### What needs to be done
In the material below, the required lines run from the one containing "5) test_set_book_genre_for_non_existing_book - установка" through the one containing "7) test_get_books_with_specific_genre_invalid_genre - проверка". Copy those lines exactly, ends included, and nothing else.
___
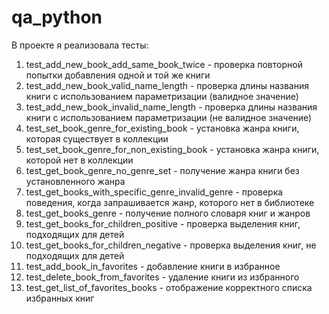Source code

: # qa_python
В проекте я реализовала тесты:
1) test_add_new_book_add_same_book_twice - проверка повторной попытки добавления одной и той же книги
2) test_add_new_book_valid_name_length - проверка длины названия книги с использованием параметризации (валидное значение)
3) test_add_new_book_invalid_name_length - проверка длины названия книги с использованием параметризации (не валидное значение)
4) test_set_book_genre_for_existing_book - установка жанра книги, которая существует в коллекции
5) test_set_book_genre_for_non_existing_book - установка жанра книги, которой нет в коллекции
6) test_get_book_genre_no_genre_set - получение жанра книги без установленного жанра
7) test_get_books_with_specific_genre_invalid_genre - проверка поведения, когда запрашивается жанр, которого нет в библиотеке
8) test_get_books_genre - получение полного словаря книг и жанров
9) test_get_books_for_children_positive - проверка выделения книг, подходящих для детей
10) test_get_books_for_children_negative - проверка выделения книг, не подходящих для детей
11) test_add_book_in_favorites - добавление книги в избранное
12) test_delete_book_from_favorites - удаление книги из избранного
13) test_get_list_of_favorites_books - отображение корректного списка избранных книг

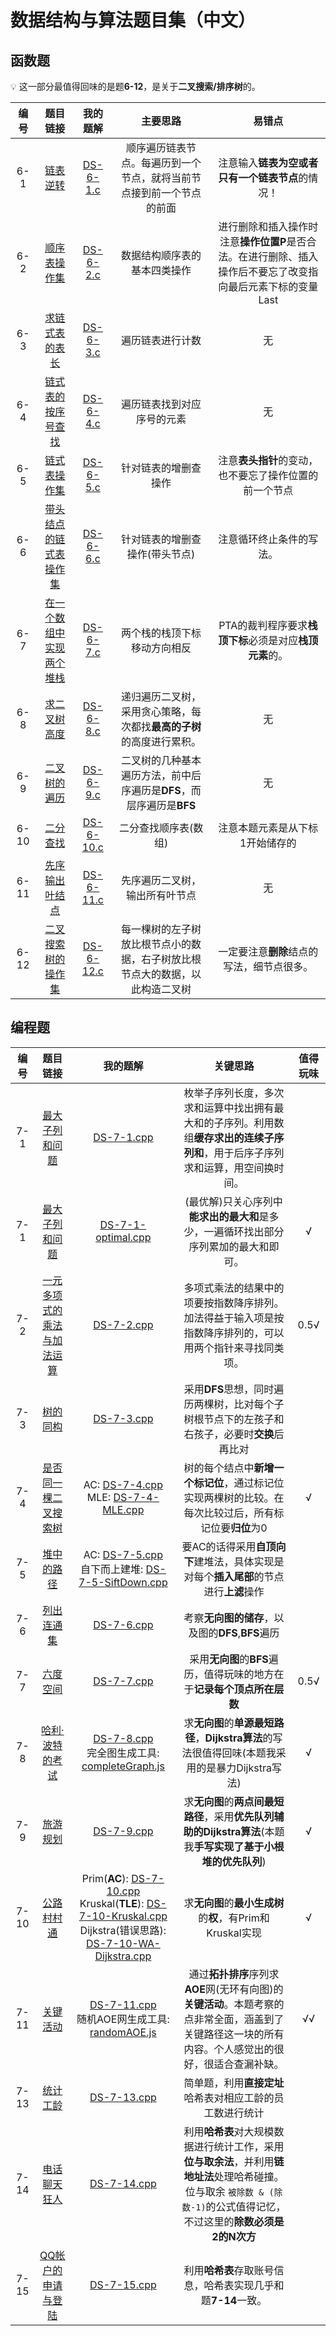 # 数据结构与算法题目集（中文）

## 函数题

💡 这一部分最值得回味的是题**6-12**，是关于**二叉搜索/排序树**的。

|编号|题目链接|我的题解|主要思路|易错点|
|:---:|:---:|:---:|:---:|:---:|
|6-1|[链表逆转](https://pintia.cn/problem-sets/15/exam/problems/724)|[DS-6-1.c](./DS-6-1.c)| 顺序遍历链表节点。每遍历到一个节点，就将当前节点接到前一个节点的前面 | 注意输入**链表为空或者只有一个链表节点**的情况！ |
|6-2|[顺序表操作集](https://pintia.cn/problem-sets/15/exam/problems/725)|[DS-6-2.c](./DS-6-2.c)| 数据结构顺序表的基本四类操作 | 进行删除和插入操作时注意**操作位置P**是否合法。在进行删除、插入操作后不要忘了改变指向最后元素下标的变量Last |
|6-3|[求链式表的表长](https://pintia.cn/problem-sets/15/exam/problems/726)|[DS-6-3.c](./DS-6-3.c)| 遍历链表进行计数 | 无 |
|6-4|[链式表的按序号查找](https://pintia.cn/problem-sets/15/exam/problems/727)|[DS-6-4.c](./DS-6-4.c)| 遍历链表找到对应序号的元素 | 无 |
|6-5|[链式表操作集](https://pintia.cn/problem-sets/15/exam/problems/728)|[DS-6-5.c](./DS-6-5.c)| 针对链表的增删查操作 | 注意**表头指针**的变动，也不要忘了操作位置的前一个节点 |
|6-6|[带头结点的链式表操作集](https://pintia.cn/problem-sets/15/exam/problems/729)|[DS-6-6.c](./DS-6-6.c)| 针对链表的增删查操作(带头节点) | 注意循环终止条件的写法。 |
|6-7|[在一个数组中实现两个堆栈](https://pintia.cn/problem-sets/15/exam/problems/730)|[DS-6-7.c](./DS-6-7.c)| 两个栈的栈顶下标移动方向相反 | PTA的裁判程序要求**栈顶下标**必须是对应**栈顶元素**的。 |
|6-8|[求二叉树高度](https://pintia.cn/problem-sets/15/exam/problems/731)|[DS-6-8.c](./DS-6-8.c)| 递归遍历二叉树，采用贪心策略，每次都找**最高的子树**的高度进行累积。 | 无 |
|6-9|[二叉树的遍历](https://pintia.cn/problem-sets/15/exam/problems/732)|[DS-6-9.c](./DS-6-9.c)| 二叉树的几种基本遍历方法，前中后序遍历是**DFS**，而层序遍历是**BFS** | 无 |
|6-10|[二分查找](https://pintia.cn/problem-sets/15/exam/problems/923)|[DS-6-10.c](./DS-6-10.c)| 二分查找顺序表(数组) | 注意本题元素是从下标1开始储存的 |
|6-11|[先序输出叶结点](https://pintia.cn/problem-sets/15/exam/problems/925)|[DS-6-11.c](./DS-6-11.c)| 先序遍历二叉树，输出所有叶节点 | 无 |
|6-12|[二叉搜索树的操作集](https://pintia.cn/problem-sets/15/exam/problems/927)|[DS-6-12.c](./DS-6-12.c)| 每一棵树的左子树放比根节点小的数据，右子树放比根节点大的数据，以此构造二叉树 | 一定要注意**删除**结点的写法，细节点很多。 |

## 编程题

|编号|题目链接|我的题解|关键思路|值得玩味|
|:---:|:---:|:---:|:---:|:---:|
|7-1|[最大子列和问题](https://pintia.cn/problem-sets/15/exam/problems/709)|[DS-7-1.cpp](./DS-7-1.cpp)| 枚举子序列长度，多次求和运算中找出拥有最大和的子序列。利用数组**缓存求出的连续子序列和**，用于后序子序列求和运算，用空间换时间。 |  |
|7-1|[最大子列和问题](https://pintia.cn/problem-sets/15/exam/problems/709)|[DS-7-1-optimal.cpp](./DS-7-1-optimal.cpp)| (最优解)只关心序列中**能求出的最大和**是多少，一遍循环找出部分序列累加的最大和即可。 | √ |
|7-2|[一元多项式的乘法与加法运算](https://pintia.cn/problem-sets/15/exam/problems/710)|[DS-7-2.cpp](./DS-7-2.cpp)| 多项式乘法的结果中的项要按指数降序排列。加法得益于输入项是按指数降序排列的，可以用两个指针来寻找同类项。 | 0.5√ |
|7-3|[树的同构](https://pintia.cn/problem-sets/15/exam/problems/711)|[DS-7-3.cpp](./DS-7-3.cpp)| 采用**DFS**思想，同时遍历两棵树，比对每个子树根节点下的左孩子和右孩子，必要时**交换**后再比对 |  |
|7-4|[是否同一棵二叉搜索树](https://pintia.cn/problem-sets/15/exam/problems/712)|AC: [DS-7-4.cpp](./DS-7-4.cpp) <br> MLE: [DS-7-4-MLE.cpp](./DS-7-4-MLE.cpp)| 树的每个结点中**新增一个标记位**，通过标记位实现两棵树的比较。在每次比较过后，所有标记位要**归位**为0 | √ |
|7-5|[堆中的路径](https://pintia.cn/problem-sets/15/exam/problems/713)|AC: [DS-7-5.cpp](./DS-7-5.cpp) <br> 自下而上建堆: [DS-7-5-SiftDown.cpp](./DS-7-5-SiftDown.cpp)| 要AC的话得采用**自顶向下**建堆法，具体实现是对每个**插入尾部**的节点进行**上滤**操作 |  |
|7-6|[列出连通集](https://pintia.cn/problem-sets/15/exam/problems/714)| [DS-7-6.cpp](./DS-7-6.cpp)| 考察**无向图的储存**，以及图的**DFS**,**BFS**遍历 |  |
|7-7|[六度空间](https://pintia.cn/problem-sets/15/exam/problems/715)| [DS-7-7.cpp](./DS-7-7.cpp)| 采用**无向图**的**BFS**遍历，值得玩味的地方在于**记录每个顶点所在层数** | 0.5√ |
|7-8|[哈利·波特的考试](https://pintia.cn/problem-sets/15/exam/problems/716)| [DS-7-8.cpp](./DS-7-8.cpp) <br> 完全图生成工具: [completeGraph.js](./completeGraph.js) | 求**无向图**的**单源最短路径**，**Dijkstra算法**的写法很值得回味(本题我采用的是暴力Dijkstra写法) | √ |
|7-9|[旅游规划](https://pintia.cn/problem-sets/15/exam/problems/717)| [DS-7-9.cpp](./DS-7-9.cpp) | 求**无向图**的**两点间最短路径**，采用**优先队列辅助的Dijkstra算法**(本题我**手写实现了基于小根堆的优先队列**) | √ |
|7-10|[公路村村通](https://pintia.cn/problem-sets/15/exam/problems/718)| Prim(**AC**): [DS-7-10.cpp](./DS-7-10.cpp) <br> Kruskal(**TLE**): [DS-7-10-Kruskal.cpp](./DS-7-10-Kruskal.cpp) <br> Dijkstra(错误思路): [DS-7-10-WA-Dijkstra.cpp](./DS-7-10-WA-Dijkstra.cpp) | 求**无向图**的**最小生成树**的**权**，有Prim和Kruskal实现 | √ |
|7-11|[关键活动](https://pintia.cn/problem-sets/15/exam/problems/719)| [DS-7-11.cpp](./DS-7-11.cpp) <br> 随机AOE网生成工具: [randomAOE.js](./randomAOE.js) | 通过**拓扑排序**序列求**AOE**网(无环有向图)的**关键活动**。本题考察的点非常全面，涵盖到了关键路径这一块的所有内容。个人感觉出的很好，很适合查漏补缺。 | √√ |
|7-13|[统计工龄](https://pintia.cn/problem-sets/15/exam/problems/721)| [DS-7-13.cpp](./DS-7-13.cpp) | 简单题，利用**直接定址**哈希表对相应工龄的员工数进行统计  |  |
|7-14|[电话聊天狂人](https://pintia.cn/problem-sets/15/exam/problems/722)| [DS-7-14.cpp](./DS-7-14.cpp) | 利用**哈希表**对大规模数据进行统计工作，采用**位与取余法**，并利用**链地址法**处理哈希碰撞。位与取余 `被除数 & (除数-1)`的公式值得记忆，不过这里的**除数必须是2的N次方**  |  |
|7-15|[QQ帐户的申请与登陆](https://pintia.cn/problem-sets/15/exam/problems/723)| [DS-7-15.cpp](./DS-7-15.cpp) | 利用**哈希表**存取账号信息，哈希表实现几乎和题**7-14**一致。  |  |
___
### Answer to this task
5) test_set_book_genre_for_non_existing_book - установка жанра книги, которой нет в коллекции
6) test_get_book_genre_no_genre_set - получение жанра книги без установленного жанра
7) test_get_books_with_specific_genre_invalid_genre - проверка поведения, когда запрашивается жанр, которого нет в библиотеке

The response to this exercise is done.